For more details on Samza’s configs, feel free to check out the latest configuration reference.

Run your application

We are ready to add a main() function to the WordCount class. It parses the command-line arguments and instantiates a LocalApplicationRunner to execute the application locally.

public static void main(String[] args) {
 CommandLine cmdLine = new CommandLine();
 OptionSet options = cmdLine.parser().parse(args);
 Config config = cmdLine.loadConfig(options);
 LocalApplicationRunner runner = new LocalApplicationRunner(new WordCount(), config);
 runner.run();
 runner.waitForFinish();
}

Before running main(), we will create our input Kafka topic and populate it with sample data. You can download the scripts to interact with Kafka along with the sample data from here.

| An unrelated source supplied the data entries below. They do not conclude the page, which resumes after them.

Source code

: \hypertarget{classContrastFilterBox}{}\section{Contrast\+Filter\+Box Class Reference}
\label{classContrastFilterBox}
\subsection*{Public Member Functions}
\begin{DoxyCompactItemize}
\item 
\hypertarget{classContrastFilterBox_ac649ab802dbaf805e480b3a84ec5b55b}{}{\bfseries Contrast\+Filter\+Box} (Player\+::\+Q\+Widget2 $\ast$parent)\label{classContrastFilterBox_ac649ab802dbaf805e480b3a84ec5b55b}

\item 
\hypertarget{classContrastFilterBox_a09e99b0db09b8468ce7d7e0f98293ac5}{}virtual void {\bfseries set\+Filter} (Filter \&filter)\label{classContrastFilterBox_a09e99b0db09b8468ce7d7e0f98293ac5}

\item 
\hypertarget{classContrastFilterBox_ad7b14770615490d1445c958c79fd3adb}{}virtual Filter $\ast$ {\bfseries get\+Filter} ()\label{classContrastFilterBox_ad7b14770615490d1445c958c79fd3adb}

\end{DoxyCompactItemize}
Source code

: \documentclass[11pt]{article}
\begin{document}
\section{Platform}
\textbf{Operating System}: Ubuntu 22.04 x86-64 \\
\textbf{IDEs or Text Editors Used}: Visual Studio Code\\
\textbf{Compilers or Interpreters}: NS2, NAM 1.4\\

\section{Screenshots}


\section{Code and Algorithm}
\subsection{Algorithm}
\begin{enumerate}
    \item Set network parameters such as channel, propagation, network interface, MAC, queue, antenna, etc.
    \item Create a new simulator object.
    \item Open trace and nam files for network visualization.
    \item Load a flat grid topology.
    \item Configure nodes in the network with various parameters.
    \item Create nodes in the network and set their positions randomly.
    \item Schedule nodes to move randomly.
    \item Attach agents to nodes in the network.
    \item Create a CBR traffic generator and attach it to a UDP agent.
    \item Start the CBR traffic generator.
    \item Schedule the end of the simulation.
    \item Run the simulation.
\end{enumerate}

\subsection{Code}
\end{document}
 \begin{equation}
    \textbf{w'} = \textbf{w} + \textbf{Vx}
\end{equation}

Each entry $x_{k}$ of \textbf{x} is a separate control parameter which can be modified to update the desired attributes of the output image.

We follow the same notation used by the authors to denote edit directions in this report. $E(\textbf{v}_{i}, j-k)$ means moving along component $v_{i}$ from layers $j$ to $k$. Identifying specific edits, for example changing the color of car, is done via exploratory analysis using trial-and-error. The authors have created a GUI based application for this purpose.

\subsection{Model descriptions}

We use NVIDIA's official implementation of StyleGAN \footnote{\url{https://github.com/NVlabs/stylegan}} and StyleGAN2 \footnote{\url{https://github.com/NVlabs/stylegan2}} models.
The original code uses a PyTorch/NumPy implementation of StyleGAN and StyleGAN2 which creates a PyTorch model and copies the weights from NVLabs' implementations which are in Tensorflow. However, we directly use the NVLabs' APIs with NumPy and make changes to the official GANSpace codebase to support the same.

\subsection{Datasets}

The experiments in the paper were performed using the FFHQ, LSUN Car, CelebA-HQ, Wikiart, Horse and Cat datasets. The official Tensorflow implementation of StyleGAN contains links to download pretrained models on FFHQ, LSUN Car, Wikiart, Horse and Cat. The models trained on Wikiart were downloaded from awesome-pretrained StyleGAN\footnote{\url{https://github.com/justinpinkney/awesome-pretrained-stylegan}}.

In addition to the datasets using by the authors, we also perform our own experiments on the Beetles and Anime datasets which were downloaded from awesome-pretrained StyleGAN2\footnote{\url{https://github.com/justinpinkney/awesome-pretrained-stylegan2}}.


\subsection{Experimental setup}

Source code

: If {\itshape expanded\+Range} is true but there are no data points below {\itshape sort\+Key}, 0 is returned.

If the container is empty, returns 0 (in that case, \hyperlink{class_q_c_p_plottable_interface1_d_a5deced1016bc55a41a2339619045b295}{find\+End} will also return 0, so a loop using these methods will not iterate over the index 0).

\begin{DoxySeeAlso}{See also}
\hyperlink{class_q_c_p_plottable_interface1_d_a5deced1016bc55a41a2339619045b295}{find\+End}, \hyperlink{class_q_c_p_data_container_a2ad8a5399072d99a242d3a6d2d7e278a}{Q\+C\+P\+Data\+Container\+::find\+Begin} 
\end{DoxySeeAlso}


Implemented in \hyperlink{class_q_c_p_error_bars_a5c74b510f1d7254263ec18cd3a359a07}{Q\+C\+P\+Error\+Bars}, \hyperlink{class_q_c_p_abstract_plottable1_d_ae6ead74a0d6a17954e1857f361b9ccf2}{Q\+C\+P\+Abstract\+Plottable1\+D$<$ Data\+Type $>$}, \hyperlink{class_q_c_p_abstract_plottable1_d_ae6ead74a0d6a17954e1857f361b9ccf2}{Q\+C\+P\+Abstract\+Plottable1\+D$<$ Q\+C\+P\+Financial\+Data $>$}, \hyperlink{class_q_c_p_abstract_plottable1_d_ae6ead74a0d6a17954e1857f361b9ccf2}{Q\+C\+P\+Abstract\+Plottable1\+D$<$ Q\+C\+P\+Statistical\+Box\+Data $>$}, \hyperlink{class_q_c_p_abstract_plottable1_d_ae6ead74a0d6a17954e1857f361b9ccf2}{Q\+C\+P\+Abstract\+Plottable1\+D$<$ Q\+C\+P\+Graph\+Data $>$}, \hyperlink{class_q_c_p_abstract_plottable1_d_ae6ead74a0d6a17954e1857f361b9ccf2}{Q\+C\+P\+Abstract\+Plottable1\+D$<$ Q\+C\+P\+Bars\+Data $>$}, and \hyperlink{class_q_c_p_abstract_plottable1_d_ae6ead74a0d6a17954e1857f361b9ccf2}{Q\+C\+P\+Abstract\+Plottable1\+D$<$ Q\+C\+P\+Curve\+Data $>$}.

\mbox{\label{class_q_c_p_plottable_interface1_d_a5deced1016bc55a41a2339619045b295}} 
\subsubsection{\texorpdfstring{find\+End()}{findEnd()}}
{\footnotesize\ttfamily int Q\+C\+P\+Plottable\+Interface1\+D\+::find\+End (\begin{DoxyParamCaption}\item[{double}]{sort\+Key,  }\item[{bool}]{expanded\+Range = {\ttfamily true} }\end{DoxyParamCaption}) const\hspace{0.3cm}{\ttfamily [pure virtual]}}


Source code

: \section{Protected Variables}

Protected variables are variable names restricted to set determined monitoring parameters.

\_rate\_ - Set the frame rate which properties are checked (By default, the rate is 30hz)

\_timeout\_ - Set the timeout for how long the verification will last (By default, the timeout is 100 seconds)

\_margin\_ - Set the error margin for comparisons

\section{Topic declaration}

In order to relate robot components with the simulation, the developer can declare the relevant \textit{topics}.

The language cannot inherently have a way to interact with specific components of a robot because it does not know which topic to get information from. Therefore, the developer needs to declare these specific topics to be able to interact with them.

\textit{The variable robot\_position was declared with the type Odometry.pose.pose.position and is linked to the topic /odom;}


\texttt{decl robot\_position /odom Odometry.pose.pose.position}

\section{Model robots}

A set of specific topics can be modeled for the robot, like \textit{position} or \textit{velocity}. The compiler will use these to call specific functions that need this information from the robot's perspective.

> ./scripts/grid install zookeeper && ./scripts/grid start zookeeper
> ./scripts/grid install kafka && ./scripts/grid start kafka
> ./deploy/kafka/bin/kafka-topics.sh --create --zookeeper localhost:2181 --topic sample-text --partition 1 --replication-factor 1
> ./deploy/kafka/bin/kafka-console-producer.sh --topic sample-text --broker localhost:9092 < ./sample-text.txt

Let’s kick off our application and use gradle to run it. Alternately, you can also run it directly from your IDE, with the same program arguments.

> export BASE_DIR=`pwd`
> ./gradlew run --args="--config job.config.loader.factory=org.apache.samza.config.loaders.PropertiesConfigLoaderFactory --config job.config.loader.properties.path=$BASE_DIR/src/main/config/word-count.properties"

The application will output to a Kafka topic named “word-count-output”. We will now fire up a Kafka consumer to read from this topic:

>  ./deploy/kafka/bin/kafka-console-consumer.sh --topic word-count-output --zookeeper localhost:2181 --from-beginning

It will show the counts for each word like the following:

well: 4
complaining: 1
die: 3
but: 22
not: 50
truly: 5
murmuring: 1
satisfied: 3
the: 120
thy: 8
gods: 8
thankful: 1
and: 243
from: 16

Congratulations! You’ve successfully run your first Samza application.